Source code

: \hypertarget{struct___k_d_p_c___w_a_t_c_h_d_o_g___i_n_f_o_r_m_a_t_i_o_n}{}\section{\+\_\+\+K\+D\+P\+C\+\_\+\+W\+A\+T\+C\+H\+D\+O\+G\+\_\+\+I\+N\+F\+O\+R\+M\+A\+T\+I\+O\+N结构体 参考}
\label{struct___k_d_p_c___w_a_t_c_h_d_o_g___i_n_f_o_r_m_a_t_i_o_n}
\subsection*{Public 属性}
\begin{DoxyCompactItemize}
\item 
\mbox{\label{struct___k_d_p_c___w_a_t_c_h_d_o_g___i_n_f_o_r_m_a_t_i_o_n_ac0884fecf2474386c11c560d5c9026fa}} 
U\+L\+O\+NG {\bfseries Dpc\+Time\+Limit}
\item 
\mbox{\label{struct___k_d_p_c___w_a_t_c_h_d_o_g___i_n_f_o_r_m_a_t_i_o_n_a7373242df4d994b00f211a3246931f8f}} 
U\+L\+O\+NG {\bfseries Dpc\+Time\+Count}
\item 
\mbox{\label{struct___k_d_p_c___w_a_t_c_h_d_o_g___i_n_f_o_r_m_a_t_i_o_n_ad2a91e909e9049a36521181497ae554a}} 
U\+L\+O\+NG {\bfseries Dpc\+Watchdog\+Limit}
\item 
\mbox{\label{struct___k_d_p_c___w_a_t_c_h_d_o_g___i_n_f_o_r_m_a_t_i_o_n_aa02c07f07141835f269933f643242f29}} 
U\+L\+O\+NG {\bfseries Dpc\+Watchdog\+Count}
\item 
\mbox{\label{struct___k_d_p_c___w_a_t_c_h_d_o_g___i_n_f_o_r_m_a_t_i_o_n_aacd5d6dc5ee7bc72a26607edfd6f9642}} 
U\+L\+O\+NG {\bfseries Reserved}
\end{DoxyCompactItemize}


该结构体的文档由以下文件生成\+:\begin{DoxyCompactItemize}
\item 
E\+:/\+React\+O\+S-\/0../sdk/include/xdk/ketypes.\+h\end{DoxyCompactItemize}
------------------------
Bring together each line above where the string "mbox" turns up.

_Response to this task_:
\mbox{\label{struct___k_d_p_c___w_a_t_c_h_d_o_g___i_n_f_o_r_m_a_t_i_o_n_ac0884fecf2474386c11c560d5c9026fa}} 
\mbox{\label{struct___k_d_p_c___w_a_t_c_h_d_o_g___i_n_f_o_r_m_a_t_i_o_n_a7373242df4d994b00f211a3246931f8f}} 
\mbox{\label{struct___k_d_p_c___w_a_t_c_h_d_o_g___i_n_f_o_r_m_a_t_i_o_n_ad2a91e909e9049a36521181497ae554a}} 
\mbox{\label{struct___k_d_p_c___w_a_t_c_h_d_o_g___i_n_f_o_r_m_a_t_i_o_n_aa02c07f07141835f269933f643242f29}} 
\mbox{\label{struct___k_d_p_c___w_a_t_c_h_d_o_g___i_n_f_o_r_m_a_t_i_o_n_aacd5d6dc5ee7bc72a26607edfd6f9642}} 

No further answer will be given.